User permissions management
Operators typically provide at least one new API, and often multiple. While operator authors know the APIs they’re providing, users installing operators won’t necessarily have this same knowledge. OLM will make it easy to grant permissions to operator-provided APIs to users/groups in various namespaces, but any automation (which would be client-side only) or UX provided by OLM related to user permissions management will be unable to automatically account for watch namespace configurations. See Watched namespaces cannot be configured in a first class API
Also note that user permission management does not unlock operator discoverability (only API discoverability). See “Watch namespace”-aware operator discoverability for more details.

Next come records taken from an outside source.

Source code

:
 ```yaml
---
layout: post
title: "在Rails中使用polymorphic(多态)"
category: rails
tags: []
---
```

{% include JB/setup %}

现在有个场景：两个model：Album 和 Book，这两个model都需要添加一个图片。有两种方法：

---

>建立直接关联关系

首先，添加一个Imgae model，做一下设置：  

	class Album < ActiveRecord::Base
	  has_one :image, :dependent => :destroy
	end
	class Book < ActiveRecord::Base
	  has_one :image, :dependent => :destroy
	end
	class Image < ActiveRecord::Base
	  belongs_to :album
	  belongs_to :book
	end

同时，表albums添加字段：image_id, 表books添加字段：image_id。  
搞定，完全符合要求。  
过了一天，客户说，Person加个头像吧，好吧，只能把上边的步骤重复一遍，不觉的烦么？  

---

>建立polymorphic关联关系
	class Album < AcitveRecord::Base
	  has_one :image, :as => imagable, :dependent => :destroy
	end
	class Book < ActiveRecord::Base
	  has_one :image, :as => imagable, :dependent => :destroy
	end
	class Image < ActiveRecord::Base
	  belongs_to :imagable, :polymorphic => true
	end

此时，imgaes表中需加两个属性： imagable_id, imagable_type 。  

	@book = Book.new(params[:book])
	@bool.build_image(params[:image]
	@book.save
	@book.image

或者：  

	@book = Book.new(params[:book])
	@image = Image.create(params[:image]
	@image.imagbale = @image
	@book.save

User discovery of “available” APIs
In the future, the Operator Framework team could explore building an API similar to SelfSubjectAccessReview and SelfSubjectRulesReview that answers the question: “What is the public metadata of all extensions that are installed on the cluster that provide APIs that I have permission for in namespace X?”

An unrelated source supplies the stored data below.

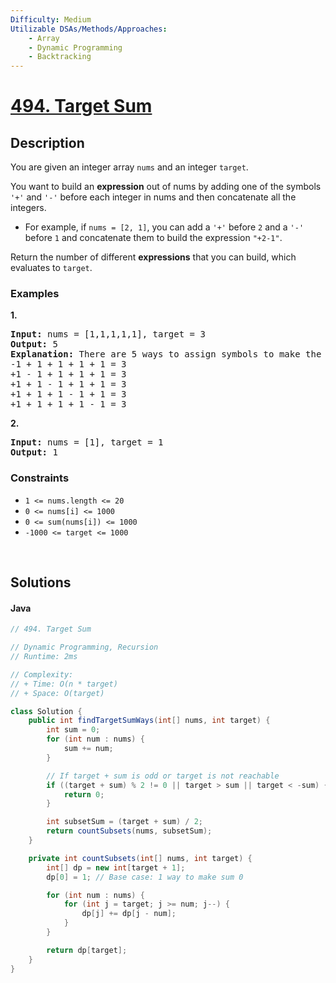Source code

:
 ```yaml
---
Difficulty: Medium
Utilizable DSAs/Methods/Approaches:
    - Array
    - Dynamic Programming
    - Backtracking
---
```


<!-- problem:start -->
# [494. Target Sum](https://leetcode.com/problems/target-sum)
## Description
<!-- description:start -->
<p>You are given an integer array <code>nums</code> and an integer <code>target</code>.</p>
<p>You want to build an <strong>expression</strong> out of nums by adding one of the symbols <code>&#39;+&#39;</code> and <code>&#39;-&#39;</code> before each integer in nums and then concatenate all the integers.</p>
<ul>
	<li>For example, if <code>nums = [2, 1]</code>, you can add a <code>&#39;+&#39;</code> before <code>2</code> and a <code>&#39;-&#39;</code> before <code>1</code> and concatenate them to build the expression <code>&quot;+2-1&quot;</code>.</li>
</ul>
<p>Return the number of different <strong>expressions</strong> that you can build, which evaluates to <code>target</code>.</p>

### Examples
<p><strong class="example">1.</strong></p>
<pre>
<strong>Input:</strong> nums = [1,1,1,1,1], target = 3
<strong>Output:</strong> 5
<strong>Explanation:</strong> There are 5 ways to assign symbols to make the sum of nums be target 3.
-1 + 1 + 1 + 1 + 1 = 3
+1 - 1 + 1 + 1 + 1 = 3
+1 + 1 - 1 + 1 + 1 = 3
+1 + 1 + 1 - 1 + 1 = 3
+1 + 1 + 1 + 1 - 1 = 3
</pre>

<p><strong class="example">2.</strong></p>
<pre>
<strong>Input:</strong> nums = [1], target = 1
<strong>Output:</strong> 1
</pre>

### Constraints
<ul>
	<li><code>1 &lt;= nums.length &lt;= 20</code></li>
	<li><code>0 &lt;= nums[i] &lt;= 1000</code></li>
	<li><code>0 &lt;= sum(nums[i]) &lt;= 1000</code></li>
	<li><code>-1000 &lt;= target &lt;= 1000</code></li>
</ul>
<!-- description:end -->



<p>&nbsp;</p>



## Solutions
<!-- solution:start -->
<!-- tabs:start -->
#### Java
```java
// 494. Target Sum

// Dynamic Programming, Recursion
// Runtime: 2ms

// Complexity:
// + Time: O(n * target)
// + Space: O(target)

class Solution {
    public int findTargetSumWays(int[] nums, int target) {
        int sum = 0;
        for (int num : nums) {
            sum += num;
        }

        // If target + sum is odd or target is not reachable
        if ((target + sum) % 2 != 0 || target > sum || target < -sum) {
            return 0;
        }

        int subsetSum = (target + sum) / 2;
        return countSubsets(nums, subsetSum);
    }

    private int countSubsets(int[] nums, int target) {
        int[] dp = new int[target + 1];
        dp[0] = 1; // Base case: 1 way to make sum 0

        for (int num : nums) {
            for (int j = target; j >= num; j--) {
                dp[j] += dp[j - num];
            }
        }

        return dp[target];
    }
}
```
<!-- tabs:end -->
<!-- solution:end -->
<!-- problem:end -->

One solution would be to join “installed extensions with user permissions”. If an installed extension provides an API that a user has RBAC permission for, that extension would be considered available to that user in that scope. This solution would not be foolproof: it makes the (reasonable) assumption that an administrator only configures RBAC for a user in a namespace where a controller is reconciling that object. If an administrator gives a user RBAC access to an API without also configuring that controller to watch the namespace that they have access to, the discovery solution would report an available extension, but then nothing would actually reconcile the object they create.
This solution would tell users about API-only and API+controller bundles that are installed. It would not tell users about controller-only bundles, because they do not include APIs.
Other similar API-centric solutions could be explored as well. For example, pursuing enhancements to OLM v1 or core Kubernetes related to API metadata and/or grouping.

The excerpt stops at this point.